*About this task:*
Please count how many lines of the data include the word "when". Give only that number in reply.
---- Study material
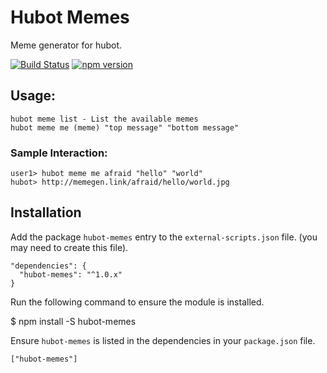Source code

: # Hubot Memes

Meme generator for hubot.

[![Build Status](https://travis-ci.org/waynegraham/hubot-memes.png)](https://travis-ci.org/waynegraham/hubot-memes) [![npm version](https://badge.fury.io/js/hubot-memes.png)](http://badge.fury.io/js/hubot-memes)

## Usage:
```
hubot meme list - List the available memes
hubot meme me (meme) "top message" "bottom message"
```

### Sample Interaction:
```
user1> hubot meme me afraid "hello" "world"
hubot> http://memegen.link/afraid/hello/world.jpg
```

## Installation

Add the package `hubot-memes` entry to the `external-scripts.json` file.
(you may need to create this file).

```
"dependencies": {
  "hubot-memes": "^1.0.x"
}
```

Run the following command to ensure the module is installed.

  $ npm install -S hubot-memes

Ensure `hubot-memes` is listed in the dependencies in your
`package.json` file.

```
["hubot-memes"]
```
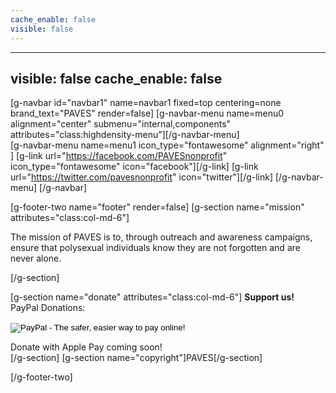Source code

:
 ```yaml
---
cache_enable: false
visible: false
---
```


---
visible: false
cache_enable: false
---

[g-navbar id="navbar1" name=navbar1 fixed=top centering=none brand_text="PAVES" render=false]
    [g-navbar-menu name=menu0 alignment="center" submenu="internal,components" attributes="class:highdensity-menu"][/g-navbar-menu]    
    [g-navbar-menu name=menu1 icon_type="fontawesome" alignment="right" ]
        [g-link url="https://facebook.com/PAVESnonprofit" icon_type="fontawesome" icon="facebook"][/g-link]
        [g-link url="https://twitter.com/pavesnonprofit" icon="twitter"][/g-link]
    [/g-navbar-menu]
[/g-navbar]

[g-footer-two name="footer" render=false]
[g-section name="mission" attributes="class:col-md-6"]

The mission of PAVES is to, through outreach and awareness campaigns, ensure that polysexual individuals know they are not forgotten and are never alone.

[/g-section]

[g-section name="donate" attributes="class:col-md-6"]
**Support us!**<br>
PayPal Donations:<br>
<form action="https://www.paypal.com/cgi-bin/webscr" method="post" target="_top">
<input type="hidden" name="cmd" value="_s-xclick">
<input type="hidden" name="hosted_button_id" value="6FJN2HSVQFUUE">
<input type="image" src="https://www.paypalobjects.com/en_US/i/btn/btn_donate_LG.gif" border="0" name="submit" alt="PayPal - The safer, easier way to pay online!">
<img alt="" border="0" src="https://www.paypalobjects.com/en_US/i/scr/pixel.gif" width="1" height="1">
</form> 

Donate with Apple Pay coming soon!<br>
[/g-section]
[g-section name="copyright"]PAVES[/g-section]


[/g-footer-two]
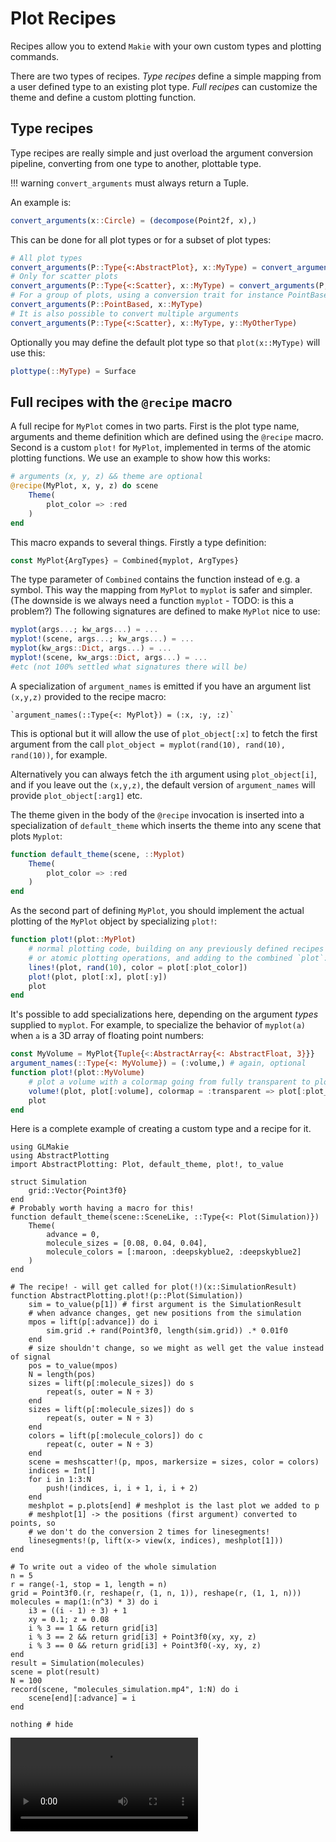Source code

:# Plot Recipes

Recipes allow you to extend `Makie` with your own custom types and plotting commands.

There are two types of recipes. _Type recipes_ define a simple mapping from a
user defined type to an existing plot type. _Full recipes_ can customize the
theme and define a custom plotting function.

## Type recipes

Type recipes are really simple and just overload the argument conversion
pipeline, converting from one type to another, plottable type.

!!! warning `convert_arguments` must always return a Tuple.

An example is:

```julia
convert_arguments(x::Circle) = (decompose(Point2f, x),)
```

This can be done for all plot types or for a subset of plot types:

```julia
# All plot types
convert_arguments(P::Type{<:AbstractPlot}, x::MyType) = convert_arguments(P, rand(10, 10))
# Only for scatter plots
convert_arguments(P::Type{<:Scatter}, x::MyType) = convert_arguments(P, rand(10, 10))
# For a group of plots, using a conversion trait for instance PointBased plots, which includes Lines and Scatter
convert_arguments(P::PointBased, x::MyType)
# It is also possible to convert multiple arguments
convert_arguments(P::Type{<:Scatter}, x::MyType, y::MyOtherType)
```

Optionally you may define the default plot type so that `plot(x::MyType)` will
use this:

```julia
plottype(::MyType) = Surface
```

## Full recipes with the `@recipe` macro

A full recipe for `MyPlot` comes in two parts. First is the plot type name,
arguments and theme definition which are defined using the `@recipe` macro.
Second is a custom `plot!` for `MyPlot`, implemented in terms of the atomic
plotting functions.
We use an example to show how this works:

```julia
# arguments (x, y, z) && theme are optional
@recipe(MyPlot, x, y, z) do scene
    Theme(
        plot_color => :red
    )
end
```

This macro expands to several things. Firstly a type definition:

```julia
const MyPlot{ArgTypes} = Combined{myplot, ArgTypes}
```

The type parameter of `Combined` contains the function instead of e.g. a
symbol. This way the mapping from `MyPlot` to `myplot` is safer and simpler.
(The downside is we always need a function `myplot` - TODO: is this a problem?)
The following signatures are defined to make `MyPlot` nice to use:

```julia
myplot(args...; kw_args...) = ...
myplot!(scene, args...; kw_args...) = ...
myplot(kw_args::Dict, args...) = ...
myplot!(scene, kw_args::Dict, args...) = ...
#etc (not 100% settled what signatures there will be)
```

A specialization of `argument_names` is emitted if you have an argument list
`(x,y,z)` provided to the recipe macro:

    `argument_names(::Type{<: MyPlot}) = (:x, :y, :z)`

This is optional but it will allow the use of `plot_object[:x]` to
fetch the first argument from the call
`plot_object = myplot(rand(10), rand(10), rand(10))`, for example.

Alternatively you can always fetch the `i`th argument using `plot_object[i]`,
and if you leave out the `(x,y,z)`, the default version of `argument_names`
will provide `plot_object[:arg1]` etc.

The theme given in the body of the `@recipe` invocation is inserted into a
specialization of `default_theme` which inserts the theme into any scene that
plots `Myplot`:

```julia
function default_theme(scene, ::Myplot)
    Theme(
        plot_color => :red
    )
end
```

As the second part of defining `MyPlot`, you should implement the actual
plotting of the `MyPlot` object by specializing `plot!`:

```julia
function plot!(plot::MyPlot)
    # normal plotting code, building on any previously defined recipes
    # or atomic plotting operations, and adding to the combined `plot`:
    lines!(plot, rand(10), color = plot[:plot_color])
    plot!(plot, plot[:x], plot[:y])
    plot
end
```

It's possible to add specializations here, depending on the argument _types_
supplied to `myplot`. For example, to specialize the behavior of `myplot(a)`
when `a` is a 3D array of floating point numbers:

```julia
const MyVolume = MyPlot{Tuple{<:AbstractArray{<: AbstractFloat, 3}}}
argument_names(::Type{<: MyVolume}) = (:volume,) # again, optional
function plot!(plot::MyVolume)
    # plot a volume with a colormap going from fully transparent to plot_color
    volume!(plot, plot[:volume], colormap = :transparent => plot[:plot_color])
    plot
end
```

Here is a complete example of creating a custom type and a recipe for it.

```@example
using GLMakie
using AbstractPlotting
import AbstractPlotting: Plot, default_theme, plot!, to_value

struct Simulation
    grid::Vector{Point3f0}
end
# Probably worth having a macro for this!
function default_theme(scene::SceneLike, ::Type{<: Plot(Simulation)})
    Theme(
        advance = 0,
        molecule_sizes = [0.08, 0.04, 0.04],
        molecule_colors = [:maroon, :deepskyblue2, :deepskyblue2]
    )
end

# The recipe! - will get called for plot(!)(x::SimulationResult)
function AbstractPlotting.plot!(p::Plot(Simulation))
    sim = to_value(p[1]) # first argument is the SimulationResult
    # when advance changes, get new positions from the simulation
    mpos = lift(p[:advance]) do i
        sim.grid .+ rand(Point3f0, length(sim.grid)) .* 0.01f0
    end
    # size shouldn't change, so we might as well get the value instead of signal
    pos = to_value(mpos)
    N = length(pos)
    sizes = lift(p[:molecule_sizes]) do s
        repeat(s, outer = N ÷ 3)
    end
    sizes = lift(p[:molecule_sizes]) do s
        repeat(s, outer = N ÷ 3)
    end
    colors = lift(p[:molecule_colors]) do c
        repeat(c, outer = N ÷ 3)
    end
    scene = meshscatter!(p, mpos, markersize = sizes, color = colors)
    indices = Int[]
    for i in 1:3:N
        push!(indices, i, i + 1, i, i + 2)
    end
    meshplot = p.plots[end] # meshplot is the last plot we added to p
    # meshplot[1] -> the positions (first argument) converted to points, so
    # we don't do the conversion 2 times for linesegments!
    linesegments!(p, lift(x-> view(x, indices), meshplot[1]))
end

# To write out a video of the whole simulation
n = 5
r = range(-1, stop = 1, length = n)
grid = Point3f0.(r, reshape(r, (1, n, 1)), reshape(r, (1, 1, n)))
molecules = map(1:(n^3) * 3) do i
    i3 = ((i - 1) ÷ 3) + 1
    xy = 0.1; z = 0.08
    i % 3 == 1 && return grid[i3]
    i % 3 == 2 && return grid[i3] + Point3f0(xy, xy, z)
    i % 3 == 0 && return grid[i3] + Point3f0(-xy, xy, z)
end
result = Simulation(molecules)
scene = plot(result)
N = 100
record(scene, "molecules_simulation.mp4", 1:N) do i
    scene[end][:advance] = i
end

nothing # hide
```

![molecules simulation](molecules_simulation.mp4)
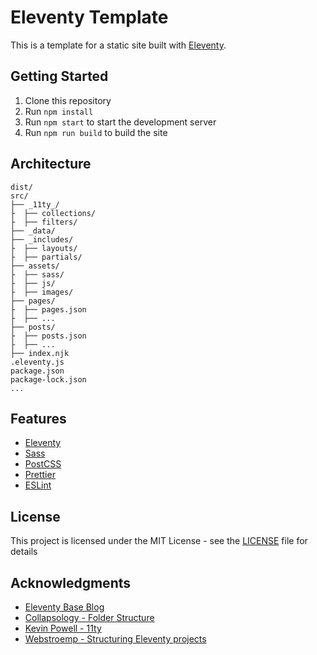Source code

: # Eleventy Template

This is a template for a static site built with [Eleventy](https://www.11ty.dev/).

## Getting Started

1. Clone this repository
2. Run `npm install`
3. Run `npm start` to start the development server
4. Run `npm run build` to build the site

## Architecture

```
dist/
src/
├── _11ty_/
├  ├── collections/
├  ├── filters/
├── _data/
├── _includes/
├  ├── layouts/
├  ├── partials/
├── assets/
├  ├── sass/
├  ├── js/
├  ├── images/
├── pages/
├  ├── pages.json
├  ├── ...
├── posts/
├  ├── posts.json
├  ├── ...
├── index.njk
.eleventy.js
package.json
package-lock.json
...
```

## Features

- [Eleventy](https://www.11ty.dev/)
- [Sass](https://sass-lang.com/)
- [PostCSS](https://postcss.org/)
- [Prettier](https://prettier.io/)
- [ESLint](https://eslint.org/)

## License

This project is licensed under the MIT License - see the [LICENSE](LICENSE) file for details

## Acknowledgments

- [Eleventy Base Blog](https://github.com/11ty/eleventy-base-blog)
- [Collapsology - Folder Structure](https://github.com/collapsology/collapsology)
- [Kevin Powell - 11ty](https://www.youtube.com/watch?v=4wD00RT6d-g)
- [Webstroemp - Structuring Eleventy projects](https://www.webstoemp.com/blog/eleventy-projects-structure/)
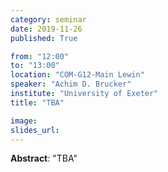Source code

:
 ```yaml
---
category: seminar
date: 2019-11-26
published: True

from: "12:00"
to: "13:00"
location: "COM-G12-Main Lewin"
speaker: "Achim D. Brucker"
institute: "University of Exeter"
title: "TBA"

image:
slides_url:
---
```


**Abstract**: "TBA"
--------
*The answer:*
2